Gerechtshof 's-Hertogenbosch, 31-10-2023, ECLI:NL:GHSHE:2023:3802, BKDH-21/00606 tot en met BKDH-21/00608
Gegevens
- Instantie
- Gerechtshof 's-Hertogenbosch
- Datum uitspraak
- 31 oktober 2023
- Datum publicatie
- 11 december 2023
- Formele relaties
- Eerste aanleg: ECLI:NL:RBZWB:2021:3286, (Gedeeltelijke) vernietiging en zelf afgedaan
- Zaaknummer
- BKDH-21/00606 tot en met BKDH-21/00608
- Relevante informatie
- Art. 2.14a Wet IB 2001, Art. 3 Wet Vpb 1969, Art. 17a Wet Vpb 1969, Art. 67a AWR, Art. 63 VWEU
Inhoudsindicatie
Aanslagen Vpb 2013, 2014 en 2015. Artikel 3, lid 1, letter a, en lid 2, Wet Vpb; artikel 17a, letter a, Wet Vpb. Belanghebbende is een naar Curaçaos recht opgerichte Stichting Particulier Fonds (SPF). Is belanghebbende buitenlands belastingplichtig voor de vennootschapsbelasting? De APV-regeling van art. 2.14a Wet IB 2001 werkt niet door naar de vaststelling van de subjectieve buitenlandse belastingplicht voor de vennootschapsbelasting. Belanghebbende is niet transparant voor de vennootschapsbelasting. Belanghebbende is niet vergelijkbaar met een naar Nederlands recht opgerichte stichting. Resultaten uit in Nederland gelegen onroerende zaken zijn in Nederland belastbaar. Geen schending van EU-recht. Verzuimboetes zijn ten onrechte opgelegd.
Uitspraak
Zittingsplaats Den Haag
Team Belastingrecht
meervoudige kamer
nummers BKDH-21/00606 tot en met BKDH-21/00608
in het geding tussen:
(gemachtigde: G.J.M.E. de Bont)
en
(vertegenwoordiger: […] )
op het hoger beroep van belanghebbende tegen de uitspraak van de Rechtbank Zeeland-West-Brabant (de Rechtbank) van 28 mei 2021, nummers BRE 18/2497 tot en met BRE 18/2499.
Procesverloop
2013
Aan belanghebbende is voor het jaar 2013 een aanslag in de vennootschapsbelasting opgelegd naar een belastbaar bedrag van € 10.000 (de aanslag 2013). Bij gelijktijdig gegeven beschikking is een bedrag van € 358 aan belastingrente in rekening gebracht (de beschikking belastingrente 2013). Tevens is bij gelijktijdig gegeven beschikking een verzuimboete van € 2.639 opgelegd.

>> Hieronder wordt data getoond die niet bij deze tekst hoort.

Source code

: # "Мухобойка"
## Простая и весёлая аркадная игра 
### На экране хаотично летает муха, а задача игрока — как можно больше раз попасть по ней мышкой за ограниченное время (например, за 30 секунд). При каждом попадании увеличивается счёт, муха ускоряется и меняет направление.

Bij uitspraak op bezwaar heeft de Inspecteur belanghebbendes bezwaar tegen de aanslag 2013 en beschikkingen gedeeltelijk toegewezen, de aanslag 2013 verminderd tot een berekend naar een belastbaar bedrag van € -/- 142.659 en de in rekening gebrachte belastingrente verminderd tot nihil.
2014
Aan belanghebbende is voor het jaar 2014 een aanslag in de vennootschapsbelasting opgelegd naar een belastbaar bedrag van € 10.000 (de aanslag 2014). Bij gelijktijdig gegeven beschikking is een bedrag van € 198 aan belastingrente in rekening gebracht (de beschikking belastingrente 2014). Tevens is bij gelijktijdig gegeven beschikking een verzuimboete van € 2.639 opgelegd.
Bij uitspraak op bezwaar heeft de Inspecteur belanghebbendes bezwaar tegen aanslag 2014 en beschikkingen gedeeltelijk toegewezen, de aanslag 2014 verminderd tot een berekend naar een belastbaar bedrag van € -/- 100.281 en de in rekening gebrachte belastingrente verminderd tot nihil.
2015
Aan belanghebbende is voor het jaar 2015 een aanslag in de vennootschapsbelasting opgelegd naar een belastbaar bedrag van € 10.000 (de aanslag 2015). Bij gelijktijdig gegeven beschikking is een bedrag van € 71 aan belastingrente in rekening gebracht (de beschikking belastingrente 2015). Tevens is bij gelijktijdig gegeven beschikking een verzuimboete van € 2.639 opgelegd.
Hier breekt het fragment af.